また、文帝は仏教を篤く信仰し、仏教を重視した政策をすすめた。さらに、彼は官僚を登用するための試験である「科挙」を始めた。科挙は隋王朝までの1300年にわたって継続されることになる。
このように国家の体制が固まったことで隋の国力は充実し、後漢以降の戦乱の世で激減した人口も回復して行った。文帝の最晩年には隋の建国時に比べ世帯数が倍増し、全人口も4600万人に達していたと推定されている。これは後漢の頃の人口にほぼ匹敵している。
農耕について見てみると、隋の時代までに中国南部の開発がかなり進んでおり、大規模な灌漑設備と牛耕、そして肥料の使用によって穀物の単位面積あたりの収穫量は大幅に増加していた。コメは年に2回栽培する二期作がすでに行われており、コムギやダイズなどの北部の作物も南部で栽培が始まっていた。また、水力を利用した脱穀機などの機器も普及していた。文帝の課題は、このような南部の豊富な食料を効率よく北方に運んで来る方策を生み出すことだった。
そこで彼は、黄河、淮河、長江などの大河を結合する大運河の建設を開始する。中国の大河は基本的に西から東へと平行に流れている(下図)。この東西の大河を南北の運河でつなぐことによって、物資や人を効率よく輸送しようと考えたのだ。

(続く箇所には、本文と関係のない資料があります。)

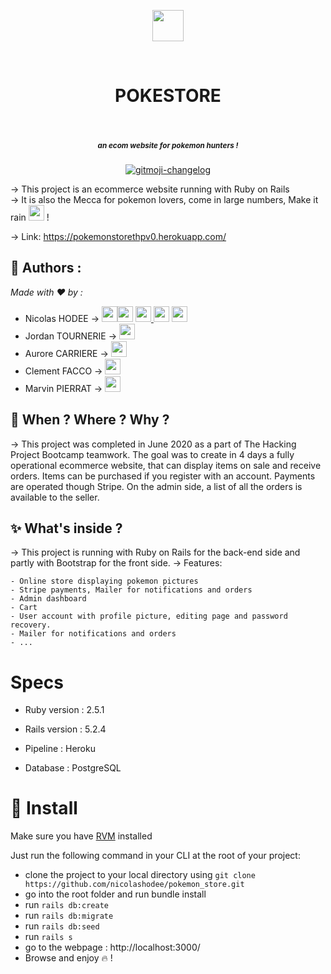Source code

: <p align="center"><img src="https://upload.wikimedia.org/wikipedia/commons/thumb/5/53/Pok%C3%A9_Ball_icon.svg/1026px-Pok%C3%A9_Ball_icon.svg.png" width="50" align="center"></p><br>
<h1 align="center">POKESTORE</h1><br>
<h5 align="center"><small><i>an ecom website for pokemon hunters !</i></small></h5> 

<p align="center">
  <a href="https://github.com/frinyvonnick/gitmoji-changelog">
    <img src="https://img.shields.io/badge/changelog-gitmoji-brightgreen.svg" alt="gitmoji-changelog">
  </a>
</p>

→ This project is an ecommerce website running with Ruby on Rails<br>
→ It is also the Mecca for pokemon lovers, come in large numbers, Make it rain <img src="https://image.flaticon.com/icons/svg/69/69192.svg" width="25" >  !<br>

→ Link: https://pokemonstorethpv0.herokuapp.com/


## 👤  Authors : 

_Made with ❤️ by :_

- Nicolas HODEE → 
[<img src="http://pngimg.com/uploads/github/github_PNG40.png" width="25" >](https://github.com/nicolashodee)[<img src="https://user-images.githubusercontent.com/59894954/79057092-9281bc00-7c5d-11ea-9392-783b52f9dae4.png" width="25" >](https://www.nicolashodee.com)  [<img src="https://www.crossfitchelles.com/wp-content/uploads/2019/03/linkedin-icon-logo-png-transparent.png" width="25" >  ](https://www.linkedin.com/in/nicolashodee)  [<img src="https://upload.wikimedia.org/wikipedia/commons/4/45/New_Logo_Gmail.svg" width="25" >](contact@nicolashodee.com)   [<img src="https://www.toomed.com/blog/wp-content/uploads/2018/09/new-instagram-logo-png-transparent.png" width="25" > ](https://www.instagram.com/nicolas_hodee_photography)<br> 
- Jordan TOURNERIE → 
[<img src="http://pngimg.com/uploads/github/github_PNG40.png" width="25" >](https://github.com/JordanT2310)<br>
- Aurore CARRIERE → 
[<img src="http://pngimg.com/uploads/github/github_PNG40.png" width="25" >](https://github.com/Titpioupiou)<br>
- Clement FACCO → 
[<img src="http://pngimg.com/uploads/github/github_PNG40.png" width="25" >](https://github.com/cfacco1)<br>
- Marvin PIERRAT → 
[<img src="http://pngimg.com/uploads/github/github_PNG40.png" width="25" >](https://github.com/Homarv)<br>

## :calendar:  When ? Where ? Why ?

→ This project was completed in June 2020 as a part of The Hacking Project Bootcamp teamwork. The goal was to create in 4 days a fully operational ecommerce website, that can display items on sale and receive orders. Items can be purchased if you register with an account. Payments are operated though Stripe. On the admin side, a list of all the orders is available to the seller.  


## ✨ What's inside ?

→ This project is running with Ruby on Rails for the back-end side and partly with Bootstrap for the front side. 
→ Features: 
```
- Online store displaying pokemon pictures
- Stripe payments, Mailer for notifications and orders 
- Admin dashboard
- Cart
- User account with profile picture, editing page and password recovery. 
- Mailer for notifications and orders
- ...
```
#  Specs

* Ruby version : 2.5.1
* Rails version : 5.2.4
* Pipeline : Heroku

* Database : PostgreSQL

# 🚀 Install

Make sure you have [RVM](https://rvm.io/rvm/install) installed 

Just run the following command in your CLI at the root of your project:

  - clone the project to your local directory using `git clone https://github.com/nicolashodee/pokemon_store.git`
  - go into the root folder and run bundle install
  - run `rails db:create`
  - run `rails db:migrate`
  - run `rails db:seed`
  - run `rails s`
  - go to the webpage : http://localhost:3000/
  - Browse and enjoy 🔥 !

まず、584年に長安と黄河を結ぶ広通渠(こうつうきょ)が完成し、587年には淮河(わいが)と長江を結ぶ山陽瀆(さんようとく)が作られた。文帝は604年に崩御するが、2代皇帝の煬帝(ようだい)(在位:604~618年)が事業を継承する。彼は、605年に黄河と淮河を結ぶ通済渠(つうさいきょ)を、608年には黄河と北京を結ぶ永済渠(えいせいきょ)を、そして610年には余杭と長江を結ぶ江南河(こうなんが)を建設し、総延長2500キロメートルに及ぶ大運河が完成した。これは北京と余杭(杭州)を結ぶことから「京杭大運河(けいこうだいうんが)」と呼ぶ。
大運河によってそれまで北と南に分かれていた中国が真の意味で統一されたことになり、流通面だけでなく、社会的にも歴史的にも極めて大きな意味を有する大事業だった言える。しかし一方で、大運河の建設に女性を含む100万人以上もの多大な労働力を動員したことから、当時の民衆の不満は大きかった。また、煬帝は豪奢な生活を好み、自分のために作らせた豪華船に乗ってたびたび南部に遊びに出かけたため、民衆の評判も悪くなった。
隋を滅ぼす大きな要因となったのが、表面上友好関係を築いていた朝鮮半島の高句麗への遠征である。膨大な人員と物資を投入して行われた三度に及ぶ遠征によって民衆は疲弊し、王朝の権威も失墜する。その結果、各地で反乱や暴動が勃発し世の中は大混乱に陥った。最終的に、煬帝の従弟の李淵(りえん、566~635年)が皇帝に即位し、唐(618~907年)を建国した。
なお、小野妹子が遣隋使として派遣され「日出る処の天子、書を、日没する処の天子に致す。恙なきや。」という聖徳太子の国書を手渡した相手は煬帝である(607年)。煬帝は無礼と思ったが実利を取って使者の行き来を認めたということだ。